[Your objective]: The response should be the records below, repeated exactly, with each picture left out.

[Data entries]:
+-------+

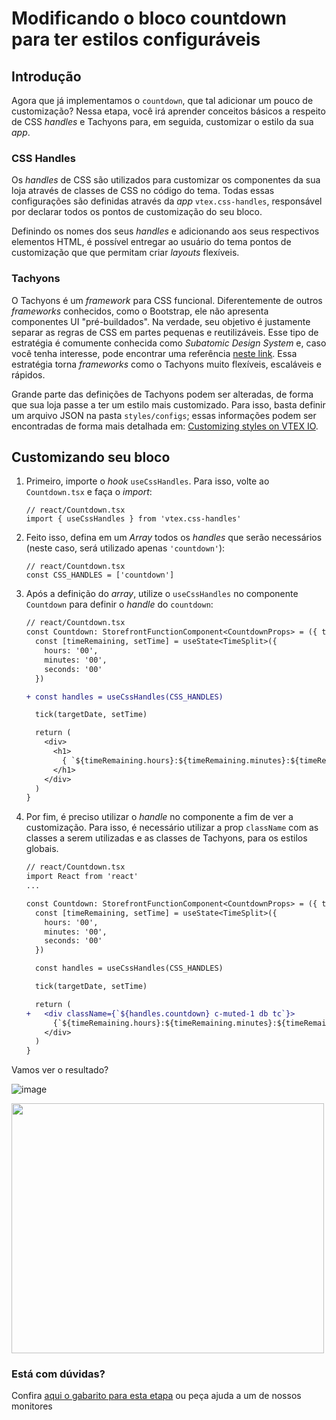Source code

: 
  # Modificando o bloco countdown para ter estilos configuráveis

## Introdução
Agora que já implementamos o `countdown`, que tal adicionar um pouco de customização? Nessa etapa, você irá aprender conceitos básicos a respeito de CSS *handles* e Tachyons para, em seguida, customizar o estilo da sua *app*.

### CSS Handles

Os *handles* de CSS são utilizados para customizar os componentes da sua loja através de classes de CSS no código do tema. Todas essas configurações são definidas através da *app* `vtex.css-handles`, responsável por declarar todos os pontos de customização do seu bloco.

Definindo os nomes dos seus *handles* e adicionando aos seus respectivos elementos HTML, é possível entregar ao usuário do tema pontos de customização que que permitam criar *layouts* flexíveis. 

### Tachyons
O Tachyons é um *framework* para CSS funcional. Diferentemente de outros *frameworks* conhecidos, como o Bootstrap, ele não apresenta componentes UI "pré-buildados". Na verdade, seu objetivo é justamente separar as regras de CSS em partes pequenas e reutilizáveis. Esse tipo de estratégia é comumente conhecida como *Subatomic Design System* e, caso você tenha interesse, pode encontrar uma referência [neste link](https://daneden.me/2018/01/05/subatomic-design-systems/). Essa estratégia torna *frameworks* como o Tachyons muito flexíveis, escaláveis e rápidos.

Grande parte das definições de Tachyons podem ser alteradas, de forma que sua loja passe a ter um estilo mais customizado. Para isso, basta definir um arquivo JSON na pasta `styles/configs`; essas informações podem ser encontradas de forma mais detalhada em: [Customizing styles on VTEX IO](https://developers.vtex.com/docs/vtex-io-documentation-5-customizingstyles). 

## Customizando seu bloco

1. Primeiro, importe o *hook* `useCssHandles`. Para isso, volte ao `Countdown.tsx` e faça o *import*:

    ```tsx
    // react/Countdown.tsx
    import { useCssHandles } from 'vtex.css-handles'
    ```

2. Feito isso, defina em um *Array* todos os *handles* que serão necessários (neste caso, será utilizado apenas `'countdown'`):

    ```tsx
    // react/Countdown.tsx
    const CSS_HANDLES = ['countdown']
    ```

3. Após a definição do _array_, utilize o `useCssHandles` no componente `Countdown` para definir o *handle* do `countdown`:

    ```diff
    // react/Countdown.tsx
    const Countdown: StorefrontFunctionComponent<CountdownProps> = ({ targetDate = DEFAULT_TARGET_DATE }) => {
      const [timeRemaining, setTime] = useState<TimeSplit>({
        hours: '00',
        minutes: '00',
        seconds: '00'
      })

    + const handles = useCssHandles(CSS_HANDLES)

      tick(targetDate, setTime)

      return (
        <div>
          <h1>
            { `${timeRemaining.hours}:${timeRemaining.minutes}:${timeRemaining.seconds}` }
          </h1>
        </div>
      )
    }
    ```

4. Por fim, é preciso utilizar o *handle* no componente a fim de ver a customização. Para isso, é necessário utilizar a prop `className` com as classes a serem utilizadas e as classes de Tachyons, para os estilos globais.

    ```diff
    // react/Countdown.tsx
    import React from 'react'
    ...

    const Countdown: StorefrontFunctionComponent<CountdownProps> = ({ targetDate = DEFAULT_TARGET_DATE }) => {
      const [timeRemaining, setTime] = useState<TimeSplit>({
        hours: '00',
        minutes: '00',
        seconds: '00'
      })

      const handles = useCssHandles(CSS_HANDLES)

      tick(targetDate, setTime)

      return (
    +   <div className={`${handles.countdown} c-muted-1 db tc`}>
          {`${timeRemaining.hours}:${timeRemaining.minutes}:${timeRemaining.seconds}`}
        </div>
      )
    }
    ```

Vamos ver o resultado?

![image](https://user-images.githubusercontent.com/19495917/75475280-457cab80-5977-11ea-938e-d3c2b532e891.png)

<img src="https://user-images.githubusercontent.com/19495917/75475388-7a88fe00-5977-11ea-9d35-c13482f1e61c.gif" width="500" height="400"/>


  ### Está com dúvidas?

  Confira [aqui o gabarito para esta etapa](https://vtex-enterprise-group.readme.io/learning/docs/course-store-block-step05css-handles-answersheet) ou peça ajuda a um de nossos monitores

+-------+

[Answer section]:
Source code

: 
  # Modificando o bloco countdown para ter estilos configuráveis

## Introdução
Agora que já implementamos o `countdown`, que tal adicionar um pouco de customização? Nessa etapa, você irá aprender conceitos básicos a respeito de CSS *handles* e Tachyons para, em seguida, customizar o estilo da sua *app*.

### CSS Handles

Os *handles* de CSS são utilizados para customizar os componentes da sua loja através de classes de CSS no código do tema. Todas essas configurações são definidas através da *app* `vtex.css-handles`, responsável por declarar todos os pontos de customização do seu bloco.

Definindo os nomes dos seus *handles* e adicionando aos seus respectivos elementos HTML, é possível entregar ao usuário do tema pontos de customização que que permitam criar *layouts* flexíveis. 

### Tachyons
O Tachyons é um *framework* para CSS funcional. Diferentemente de outros *frameworks* conhecidos, como o Bootstrap, ele não apresenta componentes UI "pré-buildados". Na verdade, seu objetivo é justamente separar as regras de CSS em partes pequenas e reutilizáveis. Esse tipo de estratégia é comumente conhecida como *Subatomic Design System* e, caso você tenha interesse, pode encontrar uma referência [neste link](https://daneden.me/2018/01/05/subatomic-design-systems/). Essa estratégia torna *frameworks* como o Tachyons muito flexíveis, escaláveis e rápidos.

Grande parte das definições de Tachyons podem ser alteradas, de forma que sua loja passe a ter um estilo mais customizado. Para isso, basta definir um arquivo JSON na pasta `styles/configs`; essas informações podem ser encontradas de forma mais detalhada em: [Customizing styles on VTEX IO](https://developers.vtex.com/docs/vtex-io-documentation-5-customizingstyles). 

## Customizando seu bloco

1. Primeiro, importe o *hook* `useCssHandles`. Para isso, volte ao `Countdown.tsx` e faça o *import*:

    ```tsx
    // react/Countdown.tsx
    import { useCssHandles } from 'vtex.css-handles'
    ```

2. Feito isso, defina em um *Array* todos os *handles* que serão necessários (neste caso, será utilizado apenas `'countdown'`):

    ```tsx
    // react/Countdown.tsx
    const CSS_HANDLES = ['countdown']
    ```

3. Após a definição do _array_, utilize o `useCssHandles` no componente `Countdown` para definir o *handle* do `countdown`:

    ```diff
    // react/Countdown.tsx
    const Countdown: StorefrontFunctionComponent<CountdownProps> = ({ targetDate = DEFAULT_TARGET_DATE }) => {
      const [timeRemaining, setTime] = useState<TimeSplit>({
        hours: '00',
        minutes: '00',
        seconds: '00'
      })

    + const handles = useCssHandles(CSS_HANDLES)

      tick(targetDate, setTime)

      return (
        <div>
          <h1>
            { `${timeRemaining.hours}:${timeRemaining.minutes}:${timeRemaining.seconds}` }
          </h1>
        </div>
      )
    }
    ```

4. Por fim, é preciso utilizar o *handle* no componente a fim de ver a customização. Para isso, é necessário utilizar a prop `className` com as classes a serem utilizadas e as classes de Tachyons, para os estilos globais.

    ```diff
    // react/Countdown.tsx
    import React from 'react'
    ...

    const Countdown: StorefrontFunctionComponent<CountdownProps> = ({ targetDate = DEFAULT_TARGET_DATE }) => {
      const [timeRemaining, setTime] = useState<TimeSplit>({
        hours: '00',
        minutes: '00',
        seconds: '00'
      })

      const handles = useCssHandles(CSS_HANDLES)

      tick(targetDate, setTime)

      return (
    +   <div className={`${handles.countdown} c-muted-1 db tc`}>
          {`${timeRemaining.hours}:${timeRemaining.minutes}:${timeRemaining.seconds}`}
        </div>
      )
    }
    ```

Vamos ver o resultado?

![image](https://user-images.githubusercontent.com/19495917/75475280-457cab80-5977-11ea-938e-d3c2b532e891.png)

<img src="https://user-images.githubusercontent.com/19495917/75475388-7a88fe00-5977-11ea-9d35-c13482f1e61c.gif" width="500" height="400"/>


  ### Está com dúvidas?

  Confira [aqui o gabarito para esta etapa](https://vtex-enterprise-group.readme.io/learning/docs/course-store-block-step05css-handles-answersheet) ou peça ajuda a um de nossos monitores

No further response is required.